◆ ASSIGNED TASK: Below is a set of entries. Print the line that contains "its alternate respectively." and every later line word for word, through the final one.

Stored data entries
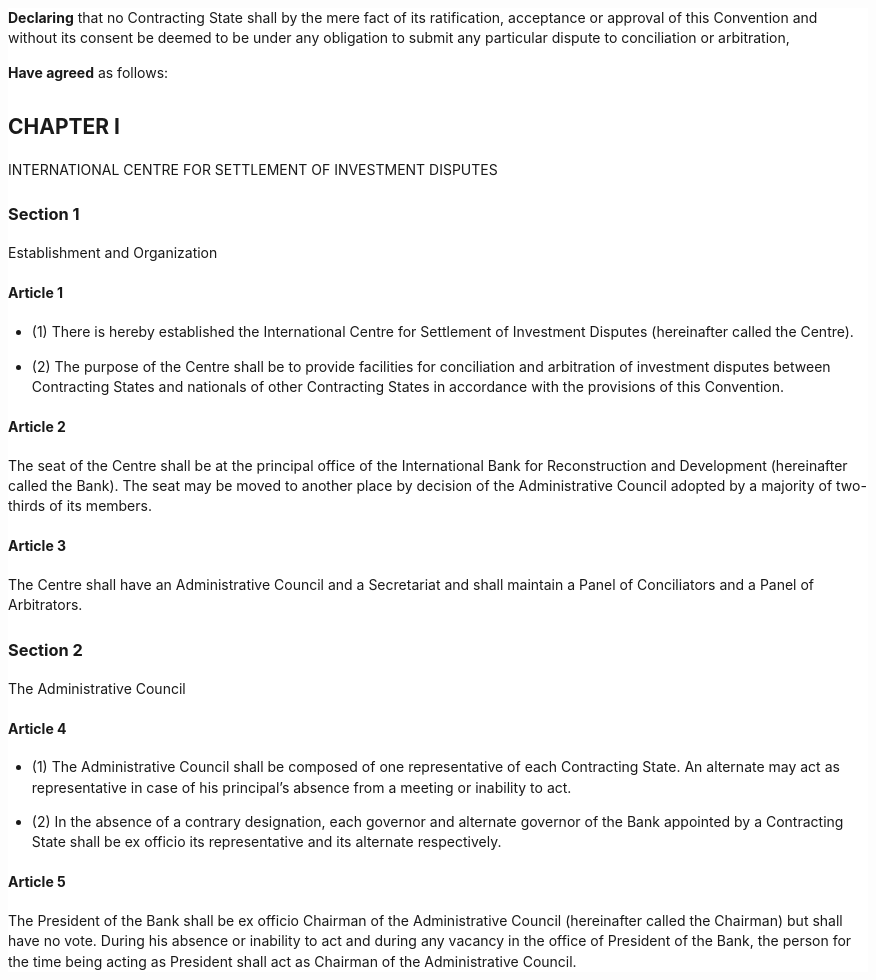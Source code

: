 **Declaring** that no Contracting State shall by the mere fact of its ratification, acceptance or approval of this Convention and without its consent be deemed to be under any obligation to submit any particular dispute to conciliation or arbitration,

**Have agreed** as follows:

## CHAPTER I  
INTERNATIONAL CENTRE FOR SETTLEMENT OF INVESTMENT DISPUTES

### Section 1  
Establishment and Organization

#### Article 1  


  * (1) There is hereby established the International Centre for Settlement of Investment Disputes (hereinafter called the Centre).

  * (2) The purpose of the Centre shall be to provide facilities for conciliation and arbitration of investment disputes between Contracting States and nationals of other Contracting States in accordance with the provisions of this Convention.

#### Article 2  


The seat of the Centre shall be at the principal office of the International Bank for Reconstruction and Development (hereinafter called the Bank). The seat may be moved to another place by decision of the Administrative Council adopted by a majority of two-thirds of its members.

#### Article 3  


The Centre shall have an Administrative Council and a Secretariat and shall maintain a Panel of Conciliators and a Panel of Arbitrators.

### Section 2  
The Administrative Council

#### Article 4  


  * (1) The Administrative Council shall be composed of one representative of each Contracting State. An alternate may act as representative in case of his principal’s absence from a meeting or inability to act.

  * (2) In the absence of a contrary designation, each governor and alternate governor of the Bank appointed by a Contracting State shall be ex officio its representative and its alternate respectively.

#### Article 5  


The President of the Bank shall be ex officio Chairman of the Administrative Council (hereinafter called the Chairman) but shall have no vote. During his absence or inability to act and during any vacancy in the office of President of the Bank, the person for the time being acting as President shall act as Chairman of the Administrative Council.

◆ RESPONSE TO THE EXERCISE:
  * (2) In the absence of a contrary designation, each governor and alternate governor of the Bank appointed by a Contracting State shall be ex officio its representative and its alternate respectively.

#### Article 5  


The President of the Bank shall be ex officio Chairman of the Administrative Council (hereinafter called the Chairman) but shall have no vote. During his absence or inability to act and during any vacancy in the office of President of the Bank, the person for the time being acting as President shall act as Chairman of the Administrative Council.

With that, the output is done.